In general, you want to use Ramsey's theorem when you want to construct a large/infinite set of objects such that any $n$-sized group of them has a certain property. With that in mind, here's an example of how you can use Ramsey's Theorem on your two problems:
For (1), draw a blue edge between two elements of the sequence if they are ascending (i.e. the one that comes later in the sequence is the larger of the two) and draw a red edge if they are descending. By Ramsey's Theorem, we are done.
(2) is harder. The first obstacle is that there's no obvious disjunction: there are pairs of circles which do not touch yet are closer than $M$ apart, which really throws a wrench into the "obvious" Ramsey approach. However, we can try naively coloring any such pair of circles a third color and working with the 3-color version of Ramsey.
There's another obstacle, though. If we somehow get a set of $k$ circles such that each pair has a common point, there's still no guarantee that all of the circles have a common point. We can fix this too: instead of just saying that pairs of circles should have a common point, say that their centers should be less than 1/1000 units apart. If in a set of $k$ circles, any pair satisfies this, then all $k$ circles definitely have a point in common.

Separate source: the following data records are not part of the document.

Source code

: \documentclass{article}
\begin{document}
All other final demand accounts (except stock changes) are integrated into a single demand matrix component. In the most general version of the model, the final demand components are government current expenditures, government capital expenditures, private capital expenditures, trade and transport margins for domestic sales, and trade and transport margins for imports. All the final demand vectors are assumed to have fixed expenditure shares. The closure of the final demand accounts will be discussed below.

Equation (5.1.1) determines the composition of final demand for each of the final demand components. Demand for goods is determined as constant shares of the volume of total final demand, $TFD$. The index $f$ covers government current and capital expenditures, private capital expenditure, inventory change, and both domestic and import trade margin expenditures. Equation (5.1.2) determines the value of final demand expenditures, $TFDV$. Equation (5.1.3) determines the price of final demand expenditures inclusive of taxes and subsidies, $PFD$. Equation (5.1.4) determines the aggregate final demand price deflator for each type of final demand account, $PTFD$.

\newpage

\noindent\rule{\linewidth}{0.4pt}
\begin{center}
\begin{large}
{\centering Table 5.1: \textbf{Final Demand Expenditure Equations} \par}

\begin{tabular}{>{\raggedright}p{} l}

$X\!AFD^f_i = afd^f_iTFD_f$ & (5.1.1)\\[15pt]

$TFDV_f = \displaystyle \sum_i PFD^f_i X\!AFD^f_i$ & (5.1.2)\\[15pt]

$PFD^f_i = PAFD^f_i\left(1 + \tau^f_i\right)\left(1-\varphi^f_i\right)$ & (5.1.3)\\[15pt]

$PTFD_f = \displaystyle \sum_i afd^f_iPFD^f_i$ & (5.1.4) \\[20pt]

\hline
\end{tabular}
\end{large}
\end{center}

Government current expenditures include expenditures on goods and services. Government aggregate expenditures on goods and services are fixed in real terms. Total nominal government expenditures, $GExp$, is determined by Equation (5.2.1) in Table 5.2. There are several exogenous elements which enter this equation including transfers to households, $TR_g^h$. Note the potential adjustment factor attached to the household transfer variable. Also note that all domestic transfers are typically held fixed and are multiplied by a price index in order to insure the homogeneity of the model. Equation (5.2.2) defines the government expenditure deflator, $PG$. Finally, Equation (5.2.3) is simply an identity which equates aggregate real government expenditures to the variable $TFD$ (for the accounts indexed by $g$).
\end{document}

With this in mind, color a pair of circles red if their centers are less than 1/1000 units apart, blue if they're more than $M$ units apart, and orange if neither. Now, note that there's a limit on the number of circles we can have in an all-orange subgraph. In particular, any all-orange subgraph must fit inside a huge circle of radius $M$ - otherwise, some pairs will be blue. Also, each circle in an all-orange subgraph must have a small circle of radius 1/1000 to itself - otherwise, some pairs wil be red.
Therefore, by Pigeonhole, there's some number $B$ such that no all-orange subgraph has size $B$ or greater. Now we can finish it off: by Ramsey's Theorem, there's a number of circles so large that there's either a $B$-sized all-orange subgraph, a $k$-sized all-red subgraph, or a $k$-sized all-blue subgraph. The $B$-sized all-orange subgraph is impossible, so it must be one of the other two possibilities, and we are done.
Note that (2) might also be solved just using the Pigeonhole Principle. Ramsey's Theorem is almost never your only recourse, although it's really helpful to know!